Saved data entries:
[Start of Attachment]

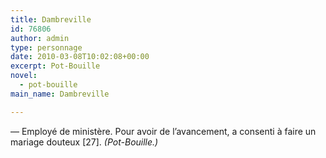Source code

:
 ```yaml
---
title: Dambreville
id: 76806
author: admin
type: personnage
date: 2010-03-08T10:02:08+00:00
excerpt: Pot-Bouille
novel:
  - pot-bouille
main_name: Dambreville

---
```

— Employé de ministère. Pour avoir de l&rsquo;avancement, a consenti à faire un mariage douteux [27]. _(Pot-Bouille.)_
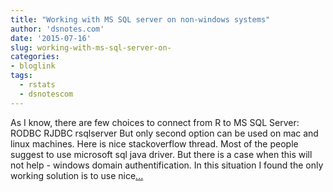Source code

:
 ```yaml
---
title: "Working with MS SQL server on non-windows systems"
author: 'dsnotes.com'
date: '2015-07-16'
slug: working-with-ms-sql-server-on-
categories:
- bloglink
tags:
  - rstats
  - dsnotescom
---
```


As I know, there are few choices to connect from R to MS SQL Server: RODBC RJDBC rsqlserver But only second option can be used on mac and linux machines. Here is nice stackoverflow thread. Most of the people suggest to use microsoft sql java driver. But there is a case when this will not help - windows domain authentification. In this situation I found the only working solution is to use nice[... <i class="fas fa-external-link-alt"></i>](http://dsnotes.com/post/r-and-mssql/)


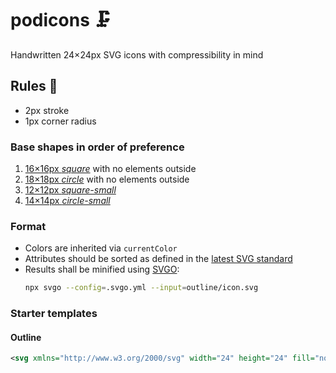 # podicons <span aria-hidden="true">🗜️</span>

Handwritten 24×24px SVG icons with compressibility in mind

## Rules <span aria-hidden="true">📐</span>

- 2px stroke
- 1px corner radius

### Base shapes in order of preference

1. [16×16px _square_](./outline/square.svg) with no elements outside
2. [18×18px _circle_](./outline/circle.svg) with no elements outside
3. [12×12px _square-small_](./outline/square-small.svg)
4. [14×14px _circle-small_](./outline/circle-small.svg)

### Format

- Colors are inherited via `currentColor`
- Attributes should be sorted as defined in the [latest SVG standard](https://www.w3.org/TR/SVG2/)
- Results shall be minified using [SVGO](https://github.com/svg/svgo):
  ```bash
  npx svgo --config=.svgo.yml --input=outline/icon.svg
  ```

### Starter templates

#### Outline

```svg
<svg xmlns="http://www.w3.org/2000/svg" width="24" height="24" fill="none" stroke="currentColor" stroke-width="2"></svg>
```
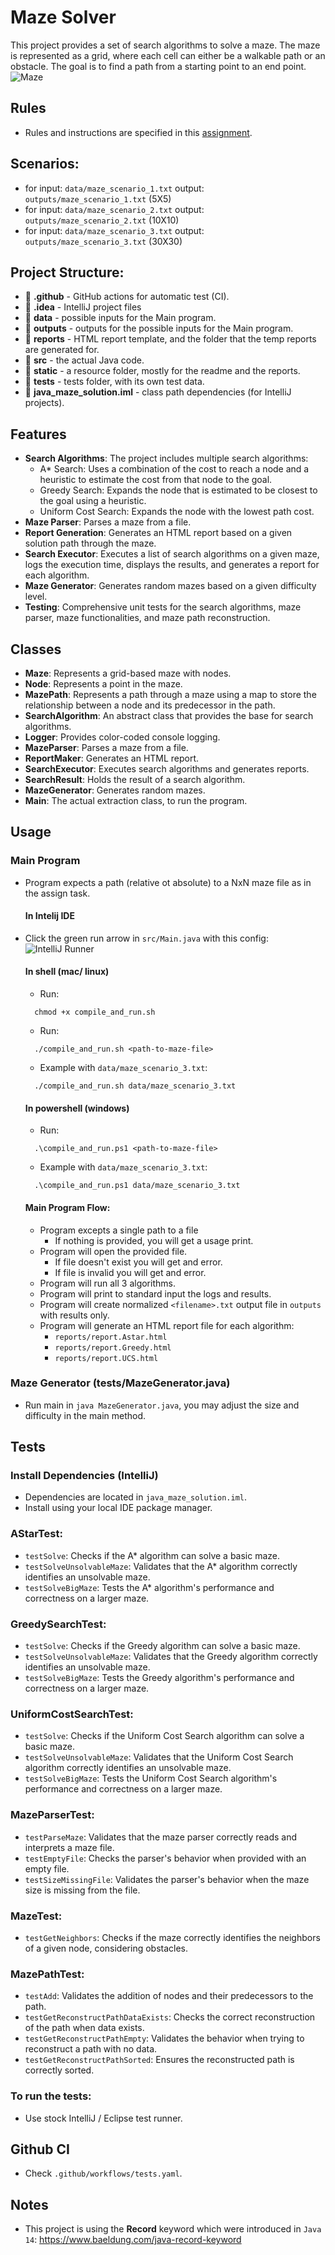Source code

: # Maze Solver

This project provides a set of search algorithms to solve a maze. The maze is represented as a grid, where each cell can either be a walkable path or an obstacle. The goal is to find a path from a starting point to an end point.
![Maze](static/maze.png)

## Rules
- Rules and instructions are specified in this [assignment](static/maze_assigment.pdf).

## Scenarios:
- for input: `data/maze_scenario_1.txt` output: `outputs/maze_scenario_1.txt` (5X5)
- for input: `data/maze_scenario_2.txt` output: `outputs/maze_scenario_2.txt` (10X10)
- for input: `data/maze_scenario_3.txt` output: `outputs/maze_scenario_3.txt` (30X30)

## Project Structure:
- 📁 **.github** - GitHub actions for automatic test (CI).
- 📁 **.idea** - IntelliJ project files
- 📁 **data** - possible inputs for the Main program.
- 📁 **outputs** - outputs for the possible inputs for the Main program.
- 📁 **reports** - HTML report template, and the folder that the temp reports are generated for.
- 📁 **src** - the actual Java code.
- 📁 **static** - a resource folder, mostly for the readme and the reports.
- 📁 **tests** - tests folder, with its own test data.
- 📄 **java_maze_solution.iml** - class path dependencies (for IntelliJ projects).

## Features

- **Search Algorithms**: The project includes multiple search algorithms:
  - A* Search: Uses a combination of the cost to reach a node and a heuristic to estimate the cost from that node to the goal.
  - Greedy Search: Expands the node that is estimated to be closest to the goal using a heuristic.
  - Uniform Cost Search: Expands the node with the lowest path cost.
- **Maze Parser**: Parses a maze from a file.
- **Report Generation**: Generates an HTML report based on a given solution path through the maze.
- **Search Executor**: Executes a list of search algorithms on a given maze, logs the execution time, displays the results, and generates a report for each algorithm.
- **Maze Generator**: Generates random mazes based on a given difficulty level.
- **Testing**: Comprehensive unit tests for the search algorithms, maze parser, maze functionalities, and maze path reconstruction.

## Classes

- **Maze**: Represents a grid-based maze with nodes.
- **Node**: Represents a point in the maze.
- **MazePath**: Represents a path through a maze using a map to store the relationship between a node and its predecessor in the path.
- **SearchAlgorithm**: An abstract class that provides the base for search algorithms.
- **Logger**: Provides color-coded console logging.
- **MazeParser**: Parses a maze from a file.
- **ReportMaker**: Generates an HTML report.
- **SearchExecutor**: Executes search algorithms and generates reports.
- **SearchResult**: Holds the result of a search algorithm.
- **MazeGenerator**: Generates random mazes.
- **Main**: The actual extraction class, to run the program.

## Usage

### Main Program
- Program expects a path (relative ot absolute) to a NxN maze file as in the assign task.

  #### In Intelij IDE
- Click the green run arrow in `src/Main.java` with this config:
  ![IntelliJ Runner](static/run_intelij.png)

  #### In shell (mac/ linux)
  - Run: 
  ```shell
    chmod +x compile_and_run.sh
  ```
  - Run:
  ```shell
    ./compile_and_run.sh <path-to-maze-file>
  ```
  - Example with `data/maze_scenario_3.txt`:
  ```shell
    ./compile_and_run.sh data/maze_scenario_3.txt
  ```
  #### In powershell (windows)
  - Run:
  ```shell
    .\compile_and_run.ps1 <path-to-maze-file>
  ```
  - Example with `data/maze_scenario_3.txt`:
  ```shell
    .\compile_and_run.ps1 data/maze_scenario_3.txt
  ```
  #### Main Program Flow:
  - Program excepts a single path to a file
    - If nothing is provided, you will get a usage print.
  - Program will open the provided file.
    - If file doesn't exist you will get and error.
    - If file is invalid you will get and error.
  - Program will run all 3 algorithms.
  - Program will print to standard input the logs and results.
  - Program will create normalized `<filename>.txt` output file in `outputs` with results only.
  - Program will generate an HTML report file for each algorithm:
    - `reports/report.Astar.html`
    - `reports/report.Greedy.html`
    - `reports/report.UCS.html`

### Maze Generator (tests/MazeGenerator.java)
- Run main in `java MazeGenerator.java`, you may adjust the size and difficulty in the main method.

## Tests
### Install Dependencies (IntelliJ)
- Dependencies are located in `java_maze_solution.iml`.
- Install using your local IDE package manager.

### AStarTest:
  - `testSolve`: Checks if the A* algorithm can solve a basic maze.
  - `testSolveUnsolvableMaze`: Validates that the A* algorithm correctly identifies an unsolvable maze.
  - `testSolveBigMaze`: Tests the A* algorithm's performance and correctness on a larger maze.

### GreedySearchTest:
- `testSolve`: Checks if the Greedy algorithm can solve a basic maze.
- `testSolveUnsolvableMaze`: Validates that the Greedy algorithm correctly identifies an unsolvable maze.
- `testSolveBigMaze`: Tests the Greedy algorithm's performance and correctness on a larger maze.

### UniformCostSearchTest:
- `testSolve`: Checks if the Uniform Cost Search algorithm can solve a basic maze.
- `testSolveUnsolvableMaze`: Validates that the Uniform Cost Search algorithm correctly identifies an unsolvable maze.
- `testSolveBigMaze`: Tests the Uniform Cost Search algorithm's performance and correctness on a larger maze.

### MazeParserTest:
- `testParseMaze`: Validates that the maze parser correctly reads and interprets a maze file.
- `testEmptyFile`: Checks the parser's behavior when provided with an empty file.
- `testSizeMissingFile`: Validates the parser's behavior when the maze size is missing from the file.

### MazeTest:
- `testGetNeighbors`: Checks if the maze correctly identifies the neighbors of a given node, considering obstacles.

### MazePathTest:
- `testAdd`: Validates the addition of nodes and their predecessors to the path.
- `testGetReconstructPathDataExists`: Checks the correct reconstruction of the path when data exists.
- `testGetReconstructPathEmpty`: Validates the behavior when trying to reconstruct a path with no data.
- `testGetReconstructPathSorted`: Ensures the reconstructed path is correctly sorted.


### To run the tests:

- Use stock IntelliJ / Eclipse test runner.

## Github CI
- Check `.github/workflows/tests.yaml`.

## Notes
- This project is using the **Record** keyword which were introduced in `Java 14`: https://www.baeldung.com/java-record-keyword
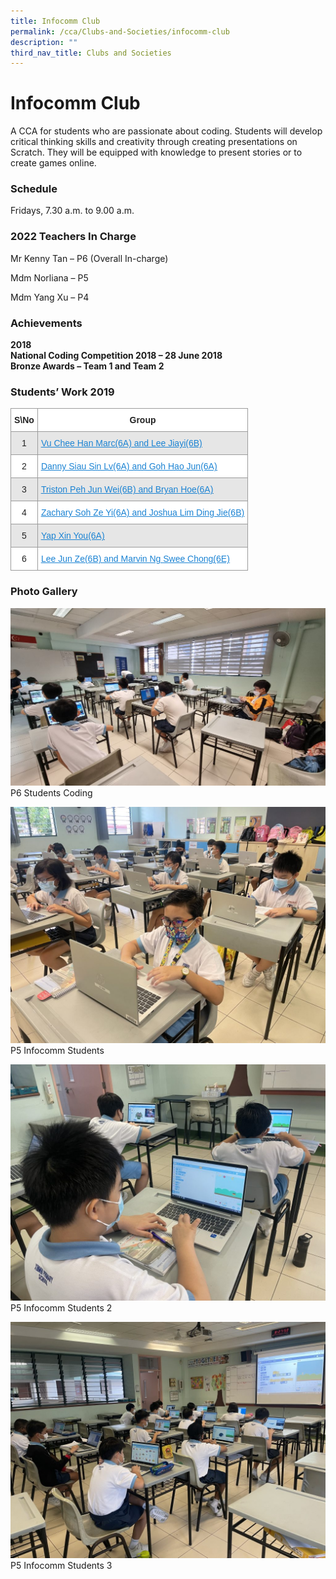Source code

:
 ```yaml
---
title: Infocomm Club
permalink: /cca/Clubs-and-Societies/infocomm-club
description: ""
third_nav_title: Clubs and Societies
---
```

# **Infocomm Club**

A CCA for students who are passionate about coding. Students will develop critical thinking skills and creativity through creating presentations on Scratch. They will be equipped with knowledge to present stories or to create games online.

### Schedule

Fridays, 7.30 a.m. to 9.00 a.m.

### 2022 Teachers In Charge

Mr Kenny Tan – P6 (Overall In-charge)

Mdm Norliana – P5

Mdm Yang Xu – P4

### Achievements

**2018**    
**National Coding Competition 2018 – 28 June 2018**     
**Bronze Awards – Team 1 and Team 2**

### Students’ Work 2019

<table style="border-collapse:collapse;border-spacing:0" class="tg"><thead><tr><th style="background-color:#FFF;border-color:#9b9b9b;border-style:solid;border-width:1px;color:#222;font-family:Arial, sans-serif;font-size:14px;font-weight:bold;overflow:hidden;padding:10px 5px;text-align:center;vertical-align:top;word-break:normal"><span style="font-weight:bold">S\No</span></th><th style="background-color:#FFF;border-color:#9b9b9b;border-style:solid;border-width:1px;color:#222;font-family:Arial, sans-serif;font-size:14px;font-weight:bold;overflow:hidden;padding:10px 5px;text-align:center;vertical-align:top;word-break:normal"><span style="font-weight:bold">Group</span></th></tr></thead><tbody><tr><td style="background-color:#E6E6E6;border-color:#9b9b9b;border-style:solid;border-width:1px;color:#222;font-family:Arial, sans-serif;font-size:14px;overflow:hidden;padding:10px 5px;text-align:center;vertical-align:middle;word-break:normal">1</td><td style="background-color:#E6E6E6;border-color:#9b9b9b;border-style:solid;border-width:1px;color:#1B83D3;font-family:Arial, sans-serif;font-size:14px;overflow:hidden;padding:10px 5px;text-align:left;text-decoration:underline;vertical-align:top;word-break:normal"><a href="http://bit.ly/2Aat5ma"><span style="text-decoration:underline;color:#1B83D3;background-color:transparent">Vu Chee Han Marc(6A) and Lee Jiayi(6B)</span></a></td></tr><tr><td style="background-color:#FFF;border-color:#9b9b9b;border-style:solid;border-width:1px;color:#222;font-family:Arial, sans-serif;font-size:14px;overflow:hidden;padding:10px 5px;text-align:center;vertical-align:middle;word-break:normal">2</td><td style="background-color:#FFF;border-color:#9b9b9b;border-style:solid;border-width:1px;color:#1B83D3;font-family:Arial, sans-serif;font-size:14px;overflow:hidden;padding:10px 5px;text-align:left;text-decoration:underline;vertical-align:top;word-break:normal"><a href="http://bit.ly/2zxvyEb"><span style="text-decoration:underline;color:#1B83D3;background-color:transparent">Danny Siau Sin Lv(6A) and Goh Hao Jun(6A)</span></a></td></tr><tr><td style="background-color:#E6E6E6;border-color:#9b9b9b;border-style:solid;border-width:1px;color:#222;font-family:Arial, sans-serif;font-size:14px;overflow:hidden;padding:10px 5px;text-align:center;vertical-align:middle;word-break:normal">3</td><td style="background-color:#E6E6E6;border-color:#9b9b9b;border-style:solid;border-width:1px;color:#1B83D3;font-family:Arial, sans-serif;font-size:14px;overflow:hidden;padding:10px 5px;text-align:left;text-decoration:underline;vertical-align:top;word-break:normal"><a href="http://bit.ly/2AckoHT"><span style="text-decoration:underline;color:#1B83D3;background-color:transparent">Triston Peh Jun Wei(6B) and Bryan Hoe(6A)</span></a></td></tr><tr><td style="background-color:#FFF;border-color:#9b9b9b;border-style:solid;border-width:1px;color:#222;font-family:Arial, sans-serif;font-size:14px;overflow:hidden;padding:10px 5px;text-align:center;vertical-align:middle;word-break:normal">4</td><td style="background-color:#FFF;border-color:#9b9b9b;border-style:solid;border-width:1px;color:#1B83D3;font-family:Arial, sans-serif;font-size:14px;overflow:hidden;padding:10px 5px;text-align:left;text-decoration:underline;vertical-align:top;word-break:normal"><a href="http://bit.ly/2Bt6BuI"><span style="text-decoration:underline;color:#1B83D3;background-color:transparent">Zachary Soh Ze Yi(6A) and Joshua Lim Ding Jie(6B)</span></a></td></tr><tr><td style="background-color:#E6E6E6;border-color:#9b9b9b;border-style:solid;border-width:1px;color:#222;font-family:Arial, sans-serif;font-size:14px;overflow:hidden;padding:10px 5px;text-align:center;vertical-align:middle;word-break:normal">5</td><td style="background-color:#E6E6E6;border-color:#9b9b9b;border-style:solid;border-width:1px;color:#1B83D3;font-family:Arial, sans-serif;font-size:14px;overflow:hidden;padding:10px 5px;text-align:left;text-decoration:underline;vertical-align:top;word-break:normal"><a href="http://bit.ly/2ictca2"><span style="text-decoration:underline;color:#1B83D3;background-color:transparent">Yap Xin You(6A)</span></a></td></tr><tr><td style="background-color:#FFF;border-color:#9b9b9b;border-style:solid;border-width:1px;color:#222;font-family:Arial, sans-serif;font-size:14px;overflow:hidden;padding:10px 5px;text-align:center;vertical-align:middle;word-break:normal">6</td><td style="background-color:#FFF;border-color:#9b9b9b;border-style:solid;border-width:1px;color:#1B83D3;font-family:Arial, sans-serif;font-size:14px;overflow:hidden;padding:10px 5px;text-align:left;text-decoration:underline;vertical-align:top;word-break:normal"><a href="http://bit.ly/2ncmoee"><span style="text-decoration:underline;color:#1B83D3;background-color:transparent">Lee Jun Ze(6B) and Marvin Ng Swee Chong(6E)</span></a></td></tr></tbody></table>

### Photo Gallery

![](/images/P6-Students-coding-2-1024x577.jpg)
P6 Students Coding

![](/images/P5-Infocomm-Students-1024x768.jpeg)
P5 Infocomm Students

![](/images/P5-Infocomm-Students-2-1024x768.jpeg)
P5 Infocomm Students 2

![](/images/P5-Infocomm-Students-3-1024x768.jpeg)
P5 Infocomm Students 3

[End of Attachment]

- [YOUR INSTRUCTIONS]: Search the records for the string "basic" and report each line that has it.

- [REPLY]:
  - `testSolve`: Checks if the A* algorithm can solve a basic maze.
- `testSolve`: Checks if the Greedy algorithm can solve a basic maze.
- `testSolve`: Checks if the Uniform Cost Search algorithm can solve a basic maze.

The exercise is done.